Recommendation systems often provide recommendations from large numbers of recommendation options, for example in culinary recommendation systems, a recommendation of merchants from a large number of merchants may be provided. Neural networks provide a trainable method of recommendation that can take into account a variety of factors or features. However, as the number of recommendation options increases, the amount of processing required to provide recommendations also increases. This hinder the provision of real time recommendations.

SUMMARY

According to a first aspect of the present disclosure, a method of generating a recommendation for a target user based on an input using a neural network is provided. The input comprises an indication of the target user, The method comprises: identifying a target user cluster to which the target user is assigned from a plurality of user clusters; looking up in a stored table, cluster scores for a plurality of candidate recommendation options for the target user cluster, the stored table comprising cluster scores for each recommendation option of the plurality of recommendation options; ranking the plurality of candidate recommendation options according to the cluster scores for the target user cluster; selecting a target set of recommendation options from the plurality of candidate recommendation options according to the ranking of the plurality of candidate recommendation options; calculating a set of user specific recommendation scores corresponding to the target set of recommendation options using the neural network; ranking the target set of recommendation options using the user specific recommendations scores; and generating a recommendation for the target user based on the ranking of the target set of recommendation options.

The input may further comprise an indication of a location of the target user, and each recommendation option may be associated with a location. Selecting a target set of recommendation options from the plurality of candidate recommendation options may then comprise selecting the target set of recommendation options from recommendation options associated with a location within a threshold distance of the location of the target user.

The recommendation options may be, for example, merchants which may be culinary merchants such as restaurants or takeaways.

The methods allow real-time or near real-time processing to generate recommendation options. One reason for this is that the cluster scores can be precalculated in an offline pre-training method for a large number of recommendation options. Then when the real-time or near real time online processing is carried out, processing using the neural network is carried out only for plurality of candidate recommendation options.

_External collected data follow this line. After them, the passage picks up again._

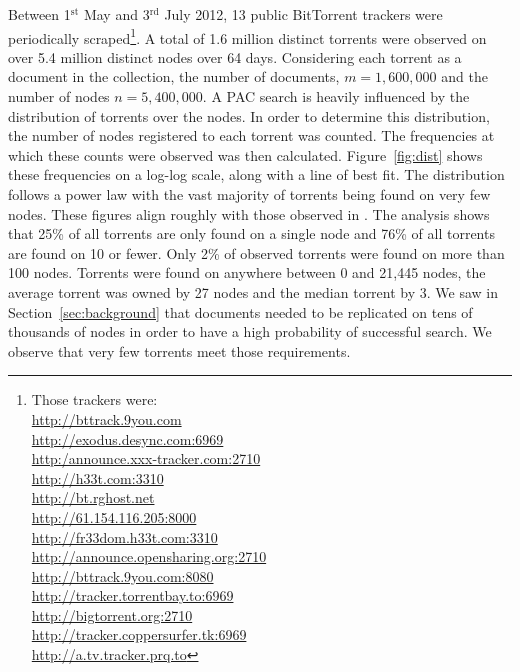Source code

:     Between 1$^{\textrm{st}}$ May and 3$^{\textrm{rd}}$ July 2012, 13 public BitTorrent trackers were periodically scraped\footnote{Those trackers were:\\
        \url{http://bttrack.9you.com}\\
        \url{http://exodus.desync.com:6969}\\
        \url{http:/announce.xxx-tracker.com:2710}\\
        \url{http://h33t.com:3310}\\
        \url{http://bt.rghost.net}\\
        \url{http://61.154.116.205:8000}\\
        \url{http://fr33dom.h33t.com:3310}\\
        \url{http://announce.opensharing.org:2710}\\
        \url{http://bttrack.9you.com:8080}\\
        \url{http://tracker.torrentbay.to:6969}\\
        \url{http://bigtorrent.org:2710}\\
        \url{http://tracker.coppersurfer.tk:6969}\\
        \url{http://a.tv.tracker.prq.to}
    }. A total of 1.6 million distinct torrents were observed on over 5.4 million distinct nodes over 64 days. Considering each torrent as a document in the collection, the number of documents, $m=1,600,000$ and the number of nodes $n=5,400,000$. A PAC search is heavily influenced by the distribution of torrents over the nodes. In order to determine this distribution, the number of nodes registered to each torrent was counted. The frequencies at which these counts were observed was then calculated. Figure~\ref{fig:dist} shows these frequencies on a log-log scale, along with a line of best fit. The distribution follows a power law with the vast majority of torrents being found on very few nodes. These figures align roughly with those observed in \cite{guo_measurements_2005,dan_power-law_2010}. The analysis shows that 25\% of all torrents are only found on a single node and 76\% of all torrents are found on 10 or fewer. Only 2\% of observed torrents were found on more than 100 nodes. Torrents were found on anywhere between 0 and 21,445 nodes, the average torrent was owned by 27 nodes and the median torrent by 3. We saw in Section~\ref{sec:background} that documents needed to be replicated on tens of thousands of nodes in order to have a high probability of successful search. We observe that very few torrents meet those requirements.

The method may comprise calculating a set of user specific recommendation scores corresponding to the set of candidate recommendation options using the neural network by inputting contextual features into the neural network.

The input may further comprise an indication of the user location and each recommendation option is associated with a location and wherein the contextual features comprise a distance between the location of the user and the location associated with a respective recommendation option.

The input may further comprise an indication of a time stamp and wherein the contextual features comprise a feature dependent on the timestamp. This allows the method to take into account factors such as the time of day. It is noted that for culinary recommendations this may be an important factor since different restaurants or merchant may be popular with customers at different times of day corresponding to different meal times.

The recommendation for the target user may comprise a ranked list of recommendation options.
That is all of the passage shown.